## Problem:
Output the data below exactly, without images.

Dataset entries:
---
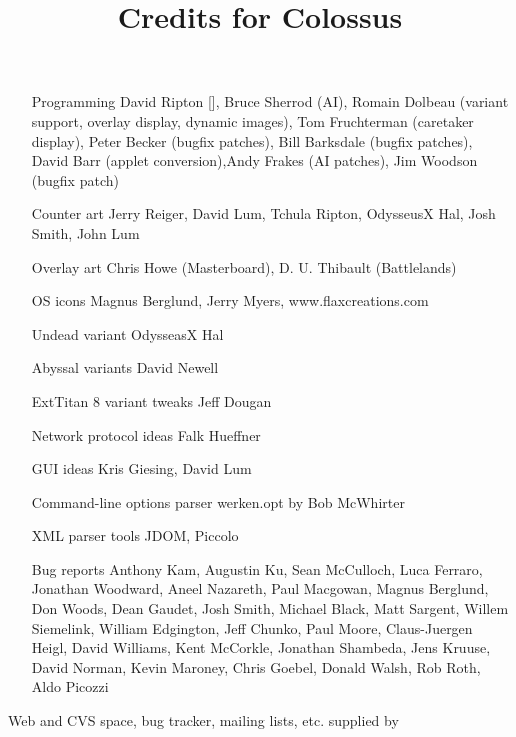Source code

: \documentclass{article}
\begin{document}

\title{Credits for Colossus}

\maketitle

\begin{itemize}

\item[Programming] David Ripton [], Bruce Sherrod (AI), Romain Dolbeau (variant support, overlay display, dynamic images), Tom Fruchterman (caretaker display), Peter Becker (bugfix patches), Bill Barksdale (bugfix patches), David Barr (applet conversion),Andy Frakes (AI patches), Jim Woodson (bugfix patch)

\item[Counter art] Jerry Reiger, David Lum, Tchula Ripton, OdysseusX Hal, Josh Smith, John Lum

\item[Overlay art] Chris Howe (Masterboard), D. U. Thibault (Battlelands)

\item[OS icons] Magnus Berglund, Jerry Myers, www.flaxcreations.com

\item[Undead variant] OdysseasX Hal

\item[Abyssal variants] David Newell

\item[ExtTitan 8 variant tweaks] Jeff Dougan

\item[Network protocol ideas] Falk Hueffner

\item[GUI ideas] Kris Giesing, David Lum

\item[Command-line options parser] werken.opt by Bob McWhirter

\item[XML parser tools] JDOM, Piccolo

\item[Bug reports] Anthony Kam, Augustin Ku, Sean McCulloch, Luca Ferraro, Jonathan Woodward, Aneel Nazareth, Paul Macgowan, Magnus Berglund, Don Woods, Dean Gaudet, Josh Smith, Michael Black, Matt Sargent, Willem Siemelink, William Edgington, Jeff Chunko, Paul Moore, Claus-Juergen Heigl, David Williams, Kent McCorkle, Jonathan Shambeda, Jens Kruuse, David Norman, Kevin Maroney, Chris Goebel, Donald Walsh, Rob Roth, Aldo Picozzi


\end{itemize}

Web and CVS space, bug tracker, mailing lists, etc. supplied by 
\end{document}
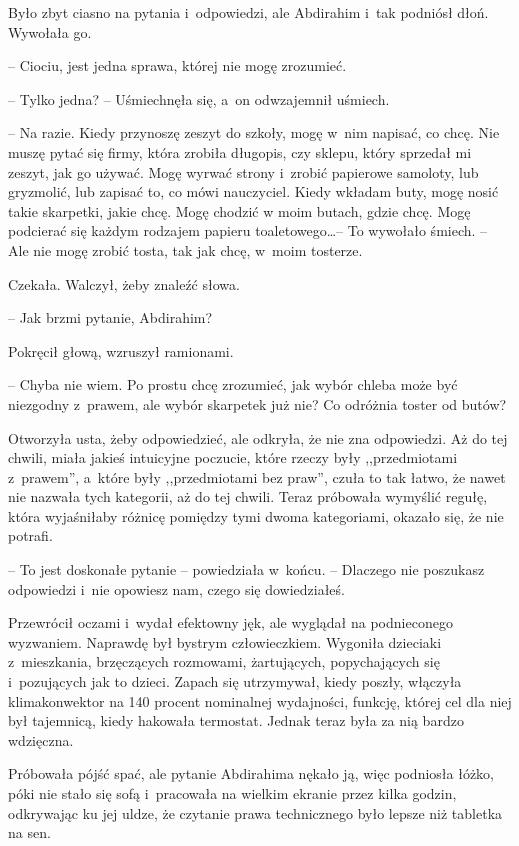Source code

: \documentclass[oneside,polish,11pt,sfheadings]{mwbk}
\begin{document}
Było zbyt ciasno na pytania i~odpowiedzi, ale Abdirahim i~tak podniósł
dłoń. Wywołała go. 

-- Ciociu, jest jedna sprawa, której nie mogę
zrozumieć.

-- Tylko jedna? -- Uśmiechnęła się, a~on odwzajemnił uśmiech.

-- Na razie. Kiedy przynoszę zeszyt do szkoły, mogę w~nim napisać, co
chcę. Nie muszę pytać się firmy, która zrobiła długopis, czy sklepu,
który sprzedał mi zeszyt, jak go używać. Mogę wyrwać strony i~zrobić
papierowe samoloty, lub gryzmolić, lub zapisać to, co mówi nauczyciel.
Kiedy wkładam buty, mogę nosić takie skarpetki, jakie chcę. Mogę chodzić
w moim butach, gdzie chcę. Mogę podcierać się każdym rodzajem papieru
toaletowego\ldots  -- To wywołało śmiech. -- Ale nie mogę zrobić tosta, tak
jak chcę, w~moim tosterze.

Czekała. Walczył, żeby znaleźć słowa. 

-- Jak brzmi pytanie, Abdirahim?

Pokręcił głową, wzruszył ramionami. 

-- Chyba nie wiem. Po prostu chcę
zrozumieć, jak wybór chleba może być niezgodny z~prawem, ale wybór
skarpetek już nie? Co odróżnia toster od butów?

Otworzyła usta, żeby odpowiedzieć, ale odkryła, że nie zna odpowiedzi.
Aż do tej chwili, miała jakieś intuicyjne poczucie, które rzeczy były
,,przedmiotami z~prawem'', a~które były ,,przedmiotami bez praw'', czuła
to tak łatwo, że nawet nie nazwała tych kategorii, aż do tej chwili.
Teraz próbowała wymyślić regułę, która wyjaśniłaby różnicę pomiędzy tymi
dwoma kategoriami, okazało się, że nie potrafi.

-- To jest doskonałe pytanie -- powiedziała w~końcu. -- Dlaczego nie
poszukasz odpowiedzi i~nie opowiesz nam, czego się dowiedziałeś.

Przewrócił oczami i~wydał efektowny jęk, ale wyglądał na podnieconego
wyzwaniem. Naprawdę był bystrym człowieczkiem. Wygoniła dzieciaki z~mieszkania, brzęczących rozmowami, żartujących, popychających się i~pozujących jak to dzieci. Zapach się utrzymywał, kiedy poszły, włączyła
klimakonwektor na 140 procent nominalnej wydajności, funkcję, której cel
dla niej był tajemnicą, kiedy hakowała termostat. Jednak teraz była za
nią bardzo wdzięczna.

Próbowała pójść spać, ale pytanie Abdirahima nękało ją, więc podniosła
łóżko, póki nie stało się sofą i~pracowała na wielkim ekranie przez
kilka godzin, odkrywając ku jej uldze, że czytanie prawa technicznego
było lepsze niż tabletka na sen.
\end{document}

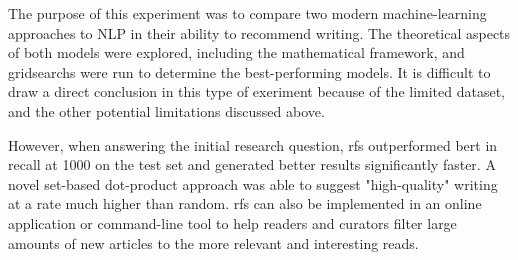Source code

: The purpose of this experiment was to compare two modern machine-learning approaches to NLP in their ability to recommend writing. The theoretical aspects of both models were explored, including the mathematical framework, and gridsearchs were run to determine the best-performing models. It is difficult to draw a direct conclusion in this type of exeriment because of the limited dataset, and the other potential limitations discussed above.

However, when answering the initial research question, \acrlong{rfs} outperformed \acrshort{bert} in recall at 1000 on the test set and generated better results significantly faster. A novel set-based dot-product approach was able to suggest "high-quality" writing at a rate much higher than random. \acrshort{rfs} can also be implemented in an online application or command-line tool to help readers and curators filter large amounts of new articles to the more relevant and interesting reads.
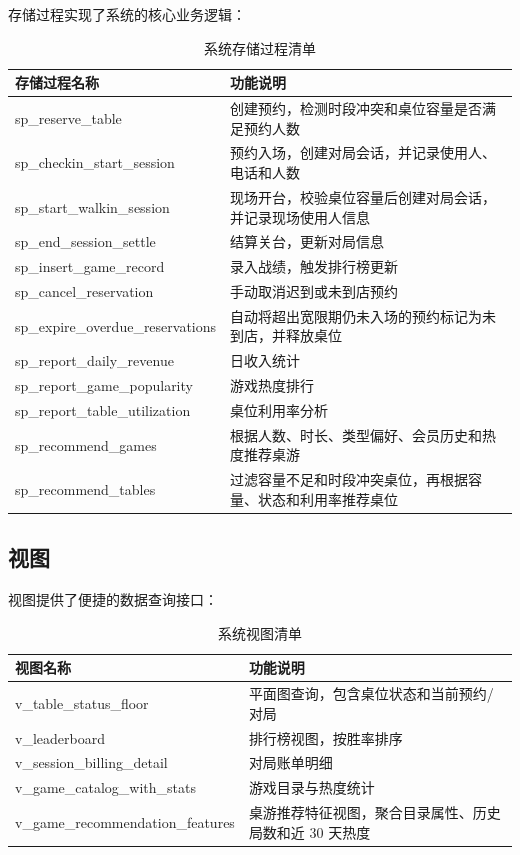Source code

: 存储过程实现了系统的核心业务逻辑：

\begin{table}[H]
  \centering
  \caption{系统存储过程清单}
  \label{tab:procedures}
  \begin{tabularx}{\textwidth}{|l|X|}
    \hline
    \textbf{存储过程名称} & \textbf{功能说明} \\
    \hline
    sp\_reserve\_table & 创建预约，检测时段冲突和桌位容量是否满足预约人数 \\
    \hline
    sp\_checkin\_start\_session & 预约入场，创建对局会话，并记录使用人、电话和人数 \\
    \hline
    sp\_start\_walkin\_session & 现场开台，校验桌位容量后创建对局会话，并记录现场使用人信息 \\
    \hline
    sp\_end\_session\_settle & 结算关台，更新对局信息 \\
    \hline
    sp\_insert\_game\_record & 录入战绩，触发排行榜更新 \\
    \hline
    sp\_cancel\_reservation & 手动取消迟到或未到店预约 \\
    \hline
    sp\_expire\_overdue\_reservations & 自动将超出宽限期仍未入场的预约标记为未到店，并释放桌位 \\
    \hline
    sp\_report\_daily\_revenue & 日收入统计 \\
    \hline
    sp\_report\_game\_popularity & 游戏热度排行 \\
    \hline
    sp\_report\_table\_utilization & 桌位利用率分析 \\
    \hline
    sp\_recommend\_games & 根据人数、时长、类型偏好、会员历史和热度推荐桌游 \\
    \hline
    sp\_recommend\_tables & 过滤容量不足和时段冲突桌位，再根据容量、状态和利用率推荐桌位 \\
    \hline
  \end{tabularx}
\end{table}

\subsection{视图}

视图提供了便捷的数据查询接口：

\begin{table}[H]
  \centering
  \caption{系统视图清单}
  \label{tab:views}
  \begin{tabularx}{\textwidth}{|l|X|}
    \hline
    \textbf{视图名称} & \textbf{功能说明} \\
    \hline
    v\_table\_status\_floor & 平面图查询，包含桌位状态和当前预约/对局 \\
    \hline
    v\_leaderboard & 排行榜视图，按胜率排序 \\
    \hline
    v\_session\_billing\_detail & 对局账单明细 \\
    \hline
    v\_game\_catalog\_with\_stats & 游戏目录与热度统计 \\
    \hline
    v\_game\_recommendation\_features & 桌游推荐特征视图，聚合目录属性、历史局数和近 30 天热度 \\
    \hline
  \end{tabularx}
\end{table}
---
## Answer to the problem:
Source code

: \documentclass{article}
\begin{document}

\title{Credits for Colossus}

\maketitle

\begin{itemize}

\item[Programming] David Ripton [], Bruce Sherrod (AI), Romain Dolbeau (variant support, overlay display, dynamic images), Tom Fruchterman (caretaker display), Peter Becker (bugfix patches), Bill Barksdale (bugfix patches), David Barr (applet conversion),Andy Frakes (AI patches), Jim Woodson (bugfix patch)

\item[Counter art] Jerry Reiger, David Lum, Tchula Ripton, OdysseusX Hal, Josh Smith, John Lum

\item[Overlay art] Chris Howe (Masterboard), D. U. Thibault (Battlelands)

\item[OS icons] Magnus Berglund, Jerry Myers, www.flaxcreations.com

\item[Undead variant] OdysseasX Hal

\item[Abyssal variants] David Newell

\item[ExtTitan 8 variant tweaks] Jeff Dougan

\item[Network protocol ideas] Falk Hueffner

\item[GUI ideas] Kris Giesing, David Lum

\item[Command-line options parser] werken.opt by Bob McWhirter

\item[XML parser tools] JDOM, Piccolo

\item[Bug reports] Anthony Kam, Augustin Ku, Sean McCulloch, Luca Ferraro, Jonathan Woodward, Aneel Nazareth, Paul Macgowan, Magnus Berglund, Don Woods, Dean Gaudet, Josh Smith, Michael Black, Matt Sargent, Willem Siemelink, William Edgington, Jeff Chunko, Paul Moore, Claus-Juergen Heigl, David Williams, Kent McCorkle, Jonathan Shambeda, Jens Kruuse, David Norman, Kevin Maroney, Chris Goebel, Donald Walsh, Rob Roth, Aldo Picozzi


\end{itemize}

Web and CVS space, bug tracker, mailing lists, etc. supplied by 
\end{document}
Source code

: \documentclass[oneside,polish,11pt,sfheadings]{mwbk}
\begin{document}
Było zbyt ciasno na pytania i~odpowiedzi, ale Abdirahim i~tak podniósł
dłoń. Wywołała go. 

-- Ciociu, jest jedna sprawa, której nie mogę
zrozumieć.

-- Tylko jedna? -- Uśmiechnęła się, a~on odwzajemnił uśmiech.

-- Na razie. Kiedy przynoszę zeszyt do szkoły, mogę w~nim napisać, co
chcę. Nie muszę pytać się firmy, która zrobiła długopis, czy sklepu,
który sprzedał mi zeszyt, jak go używać. Mogę wyrwać strony i~zrobić
papierowe samoloty, lub gryzmolić, lub zapisać to, co mówi nauczyciel.
Kiedy wkładam buty, mogę nosić takie skarpetki, jakie chcę. Mogę chodzić
w moim butach, gdzie chcę. Mogę podcierać się każdym rodzajem papieru
toaletowego\ldots  -- To wywołało śmiech. -- Ale nie mogę zrobić tosta, tak
jak chcę, w~moim tosterze.

Czekała. Walczył, żeby znaleźć słowa. 

-- Jak brzmi pytanie, Abdirahim?

Pokręcił głową, wzruszył ramionami. 

-- Chyba nie wiem. Po prostu chcę
zrozumieć, jak wybór chleba może być niezgodny z~prawem, ale wybór
skarpetek już nie? Co odróżnia toster od butów?

Otworzyła usta, żeby odpowiedzieć, ale odkryła, że nie zna odpowiedzi.
Aż do tej chwili, miała jakieś intuicyjne poczucie, które rzeczy były
,,przedmiotami z~prawem'', a~które były ,,przedmiotami bez praw'', czuła
to tak łatwo, że nawet nie nazwała tych kategorii, aż do tej chwili.
Teraz próbowała wymyślić regułę, która wyjaśniłaby różnicę pomiędzy tymi
dwoma kategoriami, okazało się, że nie potrafi.

-- To jest doskonałe pytanie -- powiedziała w~końcu. -- Dlaczego nie
poszukasz odpowiedzi i~nie opowiesz nam, czego się dowiedziałeś.

Przewrócił oczami i~wydał efektowny jęk, ale wyglądał na podnieconego
wyzwaniem. Naprawdę był bystrym człowieczkiem. Wygoniła dzieciaki z~mieszkania, brzęczących rozmowami, żartujących, popychających się i~pozujących jak to dzieci. Zapach się utrzymywał, kiedy poszły, włączyła
klimakonwektor na 140 procent nominalnej wydajności, funkcję, której cel
dla niej był tajemnicą, kiedy hakowała termostat. Jednak teraz była za
nią bardzo wdzięczna.

Próbowała pójść spać, ale pytanie Abdirahima nękało ją, więc podniosła
łóżko, póki nie stało się sofą i~pracowała na wielkim ekranie przez
kilka godzin, odkrywając ku jej uldze, że czytanie prawa technicznego
było lepsze niż tabletka na sen.
\end{document}

Source code

: The purpose of this experiment was to compare two modern machine-learning approaches to NLP in their ability to recommend writing. The theoretical aspects of both models were explored, including the mathematical framework, and gridsearchs were run to determine the best-performing models. It is difficult to draw a direct conclusion in this type of exeriment because of the limited dataset, and the other potential limitations discussed above.

However, when answering the initial research question, \acrlong{rfs} outperformed \acrshort{bert} in recall at 1000 on the test set and generated better results significantly faster. A novel set-based dot-product approach was able to suggest "high-quality" writing at a rate much higher than random. \acrshort{rfs} can also be implemented in an online application or command-line tool to help readers and curators filter large amounts of new articles to the more relevant and interesting reads.
Source code

: 存储过程实现了系统的核心业务逻辑：

\begin{table}[H]
  \centering
  \caption{系统存储过程清单}
  \label{tab:procedures}
  \begin{tabularx}{\textwidth}{|l|X|}
    \hline
    \textbf{存储过程名称} & \textbf{功能说明} \\
    \hline
    sp\_reserve\_table & 创建预约，检测时段冲突和桌位容量是否满足预约人数 \\
    \hline
    sp\_checkin\_start\_session & 预约入场，创建对局会话，并记录使用人、电话和人数 \\
    \hline
    sp\_start\_walkin\_session & 现场开台，校验桌位容量后创建对局会话，并记录现场使用人信息 \\
    \hline
    sp\_end\_session\_settle & 结算关台，更新对局信息 \\
    \hline
    sp\_insert\_game\_record & 录入战绩，触发排行榜更新 \\
    \hline
    sp\_cancel\_reservation & 手动取消迟到或未到店预约 \\
    \hline
    sp\_expire\_overdue\_reservations & 自动将超出宽限期仍未入场的预约标记为未到店，并释放桌位 \\
    \hline
    sp\_report\_daily\_revenue & 日收入统计 \\
    \hline
    sp\_report\_game\_popularity & 游戏热度排行 \\
    \hline
    sp\_report\_table\_utilization & 桌位利用率分析 \\
    \hline
    sp\_recommend\_games & 根据人数、时长、类型偏好、会员历史和热度推荐桌游 \\
    \hline
    sp\_recommend\_tables & 过滤容量不足和时段冲突桌位，再根据容量、状态和利用率推荐桌位 \\
    \hline
  \end{tabularx}
\end{table}

\subsection{视图}

视图提供了便捷的数据查询接口：

\begin{table}[H]
  \centering
  \caption{系统视图清单}
  \label{tab:views}
  \begin{tabularx}{\textwidth}{|l|X|}
    \hline
    \textbf{视图名称} & \textbf{功能说明} \\
    \hline
    v\_table\_status\_floor & 平面图查询，包含桌位状态和当前预约/对局 \\
    \hline
    v\_leaderboard & 排行榜视图，按胜率排序 \\
    \hline
    v\_session\_billing\_detail & 对局账单明细 \\
    \hline
    v\_game\_catalog\_with\_stats & 游戏目录与热度统计 \\
    \hline
    v\_game\_recommendation\_features & 桌游推荐特征视图，聚合目录属性、历史局数和近 30 天热度 \\
    \hline
  \end{tabularx}
\end{table}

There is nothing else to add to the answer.